Because of the nature of the Folger collections, how theaters are treated is hugely important to us. I was in error (thanks to Ted for the correction) when I said that none of our headings for Drury Lane were for the building. The link Ted posted was a picture of the theater building, which is obviously about the building and not about the organization. We treated it on our bib record as: 610 20 Drury Lane Theatre, ‡e depicted. We also have other documents, such as this manuscript, in which the building is clearly the subject: <http://shakespeare.folger.edu/cgi-bin/Pwebrecon.cgi?BBID=221033>
We considered carefully the problem of organization/building, and while we understood that optimally there would be a recognizably-different heading for the building than for the organization, we weren't prepared to get in the muck and try to straighten it out.
Or possibly not optimal. Take this record, for example: <http://shakespeare.folger.edu/cgi-bin/Pwebrecon.cgi?BBID=190290>. The blurring of Drury Lane as building and as organization works in our favor here; imagine the cataloger's trying to figure out whether the human organizational context or the location (building) of Kemble's performance takes precedence. All in all, though, we would prefer clear and separate headings for building and organization, and depend on policy for the cases when it's unclear or seems to be both.
Deborah J. Leslie, M.A., M.L.S. | Head of Cataloging, Folger Shakespeare Library [log in to unmask] | 202.675-0369 | www.folger.edu
-----Original Message-----
From: Program for Cooperative Cataloging [mailto:[log in to unmask]] On Behalf Of Chris Baer
Sent: Thursday, 20 September, 2012 13:34
To: [log in to unmask]
Subject: Re: [PCCLIST] Drury Lane Theatre - and buildings in general
<snip>
"Buildings" are established as corporate bodies. The rest is semantics (i.e. is the theatre in which a play is presented a responsible body or just standing there?-- it doesn't matter).
<snip>
Actually it does in the archival world, because it is possible to have records of the building that have nothing to do with the workings of the operating organization, such as in the records of an architectural office or contractor, or records of the owning organization that have nothing to with the building itself, or which combine multiple properties or deal with other aspects of the owning organization's activities. We have all of these.
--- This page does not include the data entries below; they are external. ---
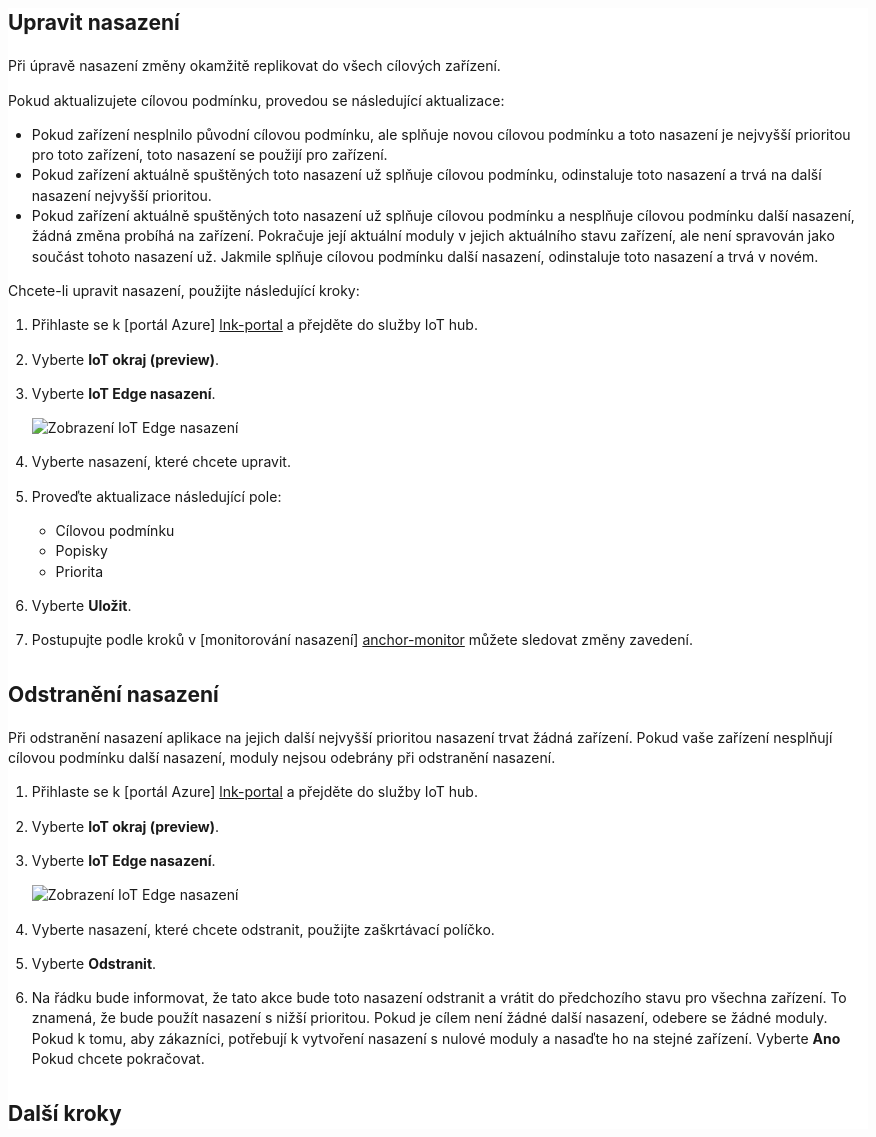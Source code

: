 ## <a name="modify-a-deployment"></a>Upravit nasazení

Při úpravě nasazení změny okamžitě replikovat do všech cílových zařízení. 

Pokud aktualizujete cílovou podmínku, provedou se následující aktualizace:
* Pokud zařízení nesplnilo původní cílovou podmínku, ale splňuje novou cílovou podmínku a toto nasazení je nejvyšší prioritou pro toto zařízení, toto nasazení se použijí pro zařízení. 
* Pokud zařízení aktuálně spuštěných toto nasazení už splňuje cílovou podmínku, odinstaluje toto nasazení a trvá na další nasazení nejvyšší prioritou. 
* Pokud zařízení aktuálně spuštěných toto nasazení už splňuje cílovou podmínku a nesplňuje cílovou podmínku další nasazení, žádná změna probíhá na zařízení. Pokračuje její aktuální moduly v jejich aktuálního stavu zařízení, ale není spravován jako součást tohoto nasazení už. Jakmile splňuje cílovou podmínku další nasazení, odinstaluje toto nasazení a trvá v novém. 

Chcete-li upravit nasazení, použijte následující kroky: 

1. Přihlaste se k [portál Azure] [ lnk-portal] a přejděte do služby IoT hub. 
1. Vyberte **IoT okraj (preview)**.
1. Vyberte **IoT Edge nasazení**. 

   ![Zobrazení IoT Edge nasazení][1]

1. Vyberte nasazení, které chcete upravit. 
1. Proveďte aktualizace následující pole: 
   * Cílovou podmínku 
   * Popisky 
   * Priorita 
1. Vyberte **Uložit**.
1. Postupujte podle kroků v [monitorování nasazení] [ anchor-monitor] můžete sledovat změny zavedení. 

## <a name="delete-a-deployment"></a>Odstranění nasazení

Při odstranění nasazení aplikace na jejich další nejvyšší prioritou nasazení trvat žádná zařízení. Pokud vaše zařízení nesplňují cílovou podmínku další nasazení, moduly nejsou odebrány při odstranění nasazení. 

1. Přihlaste se k [portál Azure] [ lnk-portal] a přejděte do služby IoT hub. 
1. Vyberte **IoT okraj (preview)**.
1. Vyberte **IoT Edge nasazení**. 

   ![Zobrazení IoT Edge nasazení][1]

1. Vyberte nasazení, které chcete odstranit, použijte zaškrtávací políčko. 
1. Vyberte **Odstranit**.
1. Na řádku bude informovat, že tato akce bude toto nasazení odstranit a vrátit do předchozího stavu pro všechna zařízení.  To znamená, že bude použít nasazení s nižší prioritou.  Pokud je cílem není žádné další nasazení, odebere se žádné moduly. Pokud k tomu, aby zákazníci, potřebují k vytvoření nasazení s nulové moduly a nasaďte ho na stejné zařízení. Vyberte **Ano** Pokud chcete pokračovat. 

## <a name="next-steps"></a>Další kroky


[1]: ./media/how-to-deploy-monitor/iot-edge-deployments.png
[lnk-device-twin]: ../iot-hub/iot-hub-devguide-device-twins.md
[lnk-portal]: https://portal.azure.com
[lnk-docker-create]: https://docs.docker.com/engine/reference/commandline/create/
[lnk-deployments]: module-deployment-monitoring.md
[anchor-monitor]: #monitor-a-deployment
As someone who worked in an architectural and engineering office for some time, and even longer dealing with plans and construction documents for buildings, bridges, ships and other large constructions, I have to state that librarians conceptions of these things don't square with reality, that is the way they are actually conceived, constructed, owned and managed in the world at large, as opposed to how they are described for literary or promotional purposes.
Simply put, buildings, ships, etc., are NOT corporate bodies, they are chattels, inanimate objects pure and simple. They may at one time be built, owned or otherwise occupied by a corporate body whose name contains some of the elements of the name of the structure, but just as often not. Every such thing has an owner, and as property, it can be bought, sold, rented, held by tenants in common, and subject to any of the usual transactions concerning property. That owner is vested with naming rights (they are not vested in librarians, writers or passers-by), and changes in name usually convey changes in ownership, often accompanied by changes in function or appearance. Like most other formal transactions, these generate unique records that must be described on their own terms and in their own words.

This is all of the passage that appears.